▶ **WHAT YOU SHOULD DO**: Each record is to be repeated exactly as it stands below.

▶ **MATERIAL FOR THIS EXERCISE**:
Content starts

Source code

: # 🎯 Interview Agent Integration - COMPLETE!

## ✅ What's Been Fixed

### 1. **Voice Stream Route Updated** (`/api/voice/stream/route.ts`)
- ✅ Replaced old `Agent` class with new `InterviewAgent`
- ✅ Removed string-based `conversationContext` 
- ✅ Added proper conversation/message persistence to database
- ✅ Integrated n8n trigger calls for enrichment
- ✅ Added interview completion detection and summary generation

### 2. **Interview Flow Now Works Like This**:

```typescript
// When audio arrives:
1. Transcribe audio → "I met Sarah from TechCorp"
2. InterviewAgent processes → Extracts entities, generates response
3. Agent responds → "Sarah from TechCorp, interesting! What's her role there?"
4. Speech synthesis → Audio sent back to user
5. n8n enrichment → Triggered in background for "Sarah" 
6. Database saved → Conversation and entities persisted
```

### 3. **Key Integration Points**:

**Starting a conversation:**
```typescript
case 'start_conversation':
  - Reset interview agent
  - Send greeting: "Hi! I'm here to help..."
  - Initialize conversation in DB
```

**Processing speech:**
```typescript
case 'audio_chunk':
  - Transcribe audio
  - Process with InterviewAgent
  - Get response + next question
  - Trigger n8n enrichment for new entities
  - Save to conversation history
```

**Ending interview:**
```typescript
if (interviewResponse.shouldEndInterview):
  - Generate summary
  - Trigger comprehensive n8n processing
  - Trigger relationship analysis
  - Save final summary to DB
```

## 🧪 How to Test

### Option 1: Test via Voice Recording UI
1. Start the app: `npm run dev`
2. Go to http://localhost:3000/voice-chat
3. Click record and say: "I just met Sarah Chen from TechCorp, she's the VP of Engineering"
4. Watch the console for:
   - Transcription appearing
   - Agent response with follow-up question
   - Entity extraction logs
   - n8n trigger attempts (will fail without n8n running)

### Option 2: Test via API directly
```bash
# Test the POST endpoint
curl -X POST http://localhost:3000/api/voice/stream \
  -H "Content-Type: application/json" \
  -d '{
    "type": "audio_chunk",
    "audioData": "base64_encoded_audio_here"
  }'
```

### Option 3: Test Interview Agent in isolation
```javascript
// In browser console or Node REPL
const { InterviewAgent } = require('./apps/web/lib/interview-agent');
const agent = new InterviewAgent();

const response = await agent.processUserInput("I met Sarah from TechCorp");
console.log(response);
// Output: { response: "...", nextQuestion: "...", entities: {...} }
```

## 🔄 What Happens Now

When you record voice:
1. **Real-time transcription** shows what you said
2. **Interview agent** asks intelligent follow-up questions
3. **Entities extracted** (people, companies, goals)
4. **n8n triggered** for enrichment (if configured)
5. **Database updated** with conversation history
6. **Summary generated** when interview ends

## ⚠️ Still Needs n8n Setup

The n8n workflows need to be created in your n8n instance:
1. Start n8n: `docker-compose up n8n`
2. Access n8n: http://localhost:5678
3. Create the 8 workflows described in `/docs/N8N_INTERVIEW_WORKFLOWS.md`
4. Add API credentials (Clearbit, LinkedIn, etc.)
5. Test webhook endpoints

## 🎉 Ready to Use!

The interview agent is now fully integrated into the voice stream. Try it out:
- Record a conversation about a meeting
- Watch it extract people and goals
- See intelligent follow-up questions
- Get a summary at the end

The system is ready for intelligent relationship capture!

Content ends

▶ **OUTPUT FOR THIS EXERCISE**:
Source code

: # 🎯 Interview Agent Integration - COMPLETE!

## ✅ What's Been Fixed

### 1. **Voice Stream Route Updated** (`/api/voice/stream/route.ts`)
- ✅ Replaced old `Agent` class with new `InterviewAgent`
- ✅ Removed string-based `conversationContext` 
- ✅ Added proper conversation/message persistence to database
- ✅ Integrated n8n trigger calls for enrichment
- ✅ Added interview completion detection and summary generation

### 2. **Interview Flow Now Works Like This**:

```typescript
// When audio arrives:
1. Transcribe audio → "I met Sarah from TechCorp"
2. InterviewAgent processes → Extracts entities, generates response
3. Agent responds → "Sarah from TechCorp, interesting! What's her role there?"
4. Speech synthesis → Audio sent back to user
5. n8n enrichment → Triggered in background for "Sarah" 
6. Database saved → Conversation and entities persisted
```

### 3. **Key Integration Points**:

**Starting a conversation:**
```typescript
case 'start_conversation':
  - Reset interview agent
  - Send greeting: "Hi! I'm here to help..."
  - Initialize conversation in DB
```

**Processing speech:**
```typescript
case 'audio_chunk':
  - Transcribe audio
  - Process with InterviewAgent
  - Get response + next question
  - Trigger n8n enrichment for new entities
  - Save to conversation history
```

**Ending interview:**
```typescript
if (interviewResponse.shouldEndInterview):
  - Generate summary
  - Trigger comprehensive n8n processing
  - Trigger relationship analysis
  - Save final summary to DB
```

## 🧪 How to Test

### Option 1: Test via Voice Recording UI
1. Start the app: `npm run dev`
2. Go to http://localhost:3000/voice-chat
3. Click record and say: "I just met Sarah Chen from TechCorp, she's the VP of Engineering"
4. Watch the console for:
   - Transcription appearing
   - Agent response with follow-up question
   - Entity extraction logs
   - n8n trigger attempts (will fail without n8n running)

### Option 2: Test via API directly
```bash
# Test the POST endpoint
curl -X POST http://localhost:3000/api/voice/stream \
  -H "Content-Type: application/json" \
  -d '{
    "type": "audio_chunk",
    "audioData": "base64_encoded_audio_here"
  }'
```

### Option 3: Test Interview Agent in isolation
```javascript
// In browser console or Node REPL
const { InterviewAgent } = require('./apps/web/lib/interview-agent');
const agent = new InterviewAgent();

const response = await agent.processUserInput("I met Sarah from TechCorp");
console.log(response);
// Output: { response: "...", nextQuestion: "...", entities: {...} }
```

## 🔄 What Happens Now

When you record voice:
1. **Real-time transcription** shows what you said
2. **Interview agent** asks intelligent follow-up questions
3. **Entities extracted** (people, companies, goals)
4. **n8n triggered** for enrichment (if configured)
5. **Database updated** with conversation history
6. **Summary generated** when interview ends

## ⚠️ Still Needs n8n Setup

The n8n workflows need to be created in your n8n instance:
1. Start n8n: `docker-compose up n8n`
2. Access n8n: http://localhost:5678
3. Create the 8 workflows described in `/docs/N8N_INTERVIEW_WORKFLOWS.md`
4. Add API credentials (Clearbit, LinkedIn, etc.)
5. Test webhook endpoints

## 🎉 Ready to Use!

The interview agent is now fully integrated into the voice stream. Try it out:
- Record a conversation about a meeting
- Watch it extract people and goals
- See intelligent follow-up questions
- Get a summary at the end

The system is ready for intelligent relationship capture!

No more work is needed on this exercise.